**Aim of the task:** Should any entry hold a picture, omit that picture and copy the rest of the entry exactly.

**Exercise materials:**
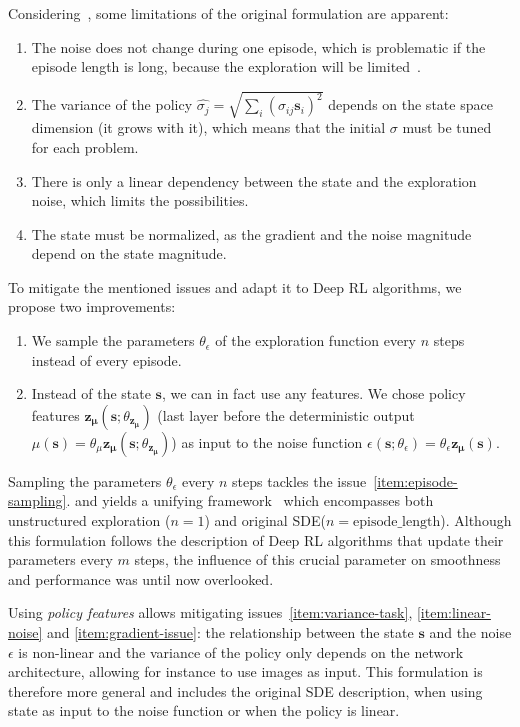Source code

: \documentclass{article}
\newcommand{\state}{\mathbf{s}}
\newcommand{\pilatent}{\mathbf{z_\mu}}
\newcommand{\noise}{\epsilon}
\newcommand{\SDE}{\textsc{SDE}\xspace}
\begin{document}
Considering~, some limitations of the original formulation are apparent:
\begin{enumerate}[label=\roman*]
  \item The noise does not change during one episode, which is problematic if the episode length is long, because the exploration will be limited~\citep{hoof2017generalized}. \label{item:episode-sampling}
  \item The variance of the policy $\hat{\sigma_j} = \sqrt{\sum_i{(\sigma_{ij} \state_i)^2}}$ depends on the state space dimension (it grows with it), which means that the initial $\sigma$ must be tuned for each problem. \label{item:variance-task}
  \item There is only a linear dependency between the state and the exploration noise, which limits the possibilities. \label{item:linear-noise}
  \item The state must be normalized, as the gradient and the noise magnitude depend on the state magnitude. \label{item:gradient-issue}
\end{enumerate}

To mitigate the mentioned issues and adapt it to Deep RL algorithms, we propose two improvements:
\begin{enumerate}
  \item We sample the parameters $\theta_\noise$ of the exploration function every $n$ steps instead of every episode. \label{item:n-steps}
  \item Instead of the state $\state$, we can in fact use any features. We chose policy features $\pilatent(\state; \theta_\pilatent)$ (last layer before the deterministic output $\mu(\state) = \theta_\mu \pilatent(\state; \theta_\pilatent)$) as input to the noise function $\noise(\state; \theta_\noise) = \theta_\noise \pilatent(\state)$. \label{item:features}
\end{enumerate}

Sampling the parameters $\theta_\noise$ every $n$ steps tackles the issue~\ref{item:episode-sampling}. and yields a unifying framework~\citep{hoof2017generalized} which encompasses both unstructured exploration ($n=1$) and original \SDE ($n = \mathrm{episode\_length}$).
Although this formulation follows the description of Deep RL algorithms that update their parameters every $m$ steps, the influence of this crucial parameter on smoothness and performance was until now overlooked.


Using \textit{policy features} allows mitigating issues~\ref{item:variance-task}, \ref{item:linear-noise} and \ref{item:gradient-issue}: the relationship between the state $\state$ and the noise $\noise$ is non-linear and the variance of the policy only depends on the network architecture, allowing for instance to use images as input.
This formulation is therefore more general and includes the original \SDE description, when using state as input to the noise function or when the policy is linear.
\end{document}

**Task output:**
Source code

: \documentclass{article}
\newcommand{\state}{\mathbf{s}}
\newcommand{\pilatent}{\mathbf{z_\mu}}
\newcommand{\noise}{\epsilon}
\newcommand{\SDE}{\textsc{SDE}\xspace}
\begin{document}
Considering~, some limitations of the original formulation are apparent:
\begin{enumerate}[label=\roman*]
  \item The noise does not change during one episode, which is problematic if the episode length is long, because the exploration will be limited~\citep{hoof2017generalized}. \label{item:episode-sampling}
  \item The variance of the policy $\hat{\sigma_j} = \sqrt{\sum_i{(\sigma_{ij} \state_i)^2}}$ depends on the state space dimension (it grows with it), which means that the initial $\sigma$ must be tuned for each problem. \label{item:variance-task}
  \item There is only a linear dependency between the state and the exploration noise, which limits the possibilities. \label{item:linear-noise}
  \item The state must be normalized, as the gradient and the noise magnitude depend on the state magnitude. \label{item:gradient-issue}
\end{enumerate}

To mitigate the mentioned issues and adapt it to Deep RL algorithms, we propose two improvements:
\begin{enumerate}
  \item We sample the parameters $\theta_\noise$ of the exploration function every $n$ steps instead of every episode. \label{item:n-steps}
  \item Instead of the state $\state$, we can in fact use any features. We chose policy features $\pilatent(\state; \theta_\pilatent)$ (last layer before the deterministic output $\mu(\state) = \theta_\mu \pilatent(\state; \theta_\pilatent)$) as input to the noise function $\noise(\state; \theta_\noise) = \theta_\noise \pilatent(\state)$. \label{item:features}
\end{enumerate}

Sampling the parameters $\theta_\noise$ every $n$ steps tackles the issue~\ref{item:episode-sampling}. and yields a unifying framework~\citep{hoof2017generalized} which encompasses both unstructured exploration ($n=1$) and original \SDE ($n = \mathrm{episode\_length}$).
Although this formulation follows the description of Deep RL algorithms that update their parameters every $m$ steps, the influence of this crucial parameter on smoothness and performance was until now overlooked.


Using \textit{policy features} allows mitigating issues~\ref{item:variance-task}, \ref{item:linear-noise} and \ref{item:gradient-issue}: the relationship between the state $\state$ and the noise $\noise$ is non-linear and the variance of the policy only depends on the network architecture, allowing for instance to use images as input.
This formulation is therefore more general and includes the original \SDE description, when using state as input to the noise function or when the policy is linear.
\end{document}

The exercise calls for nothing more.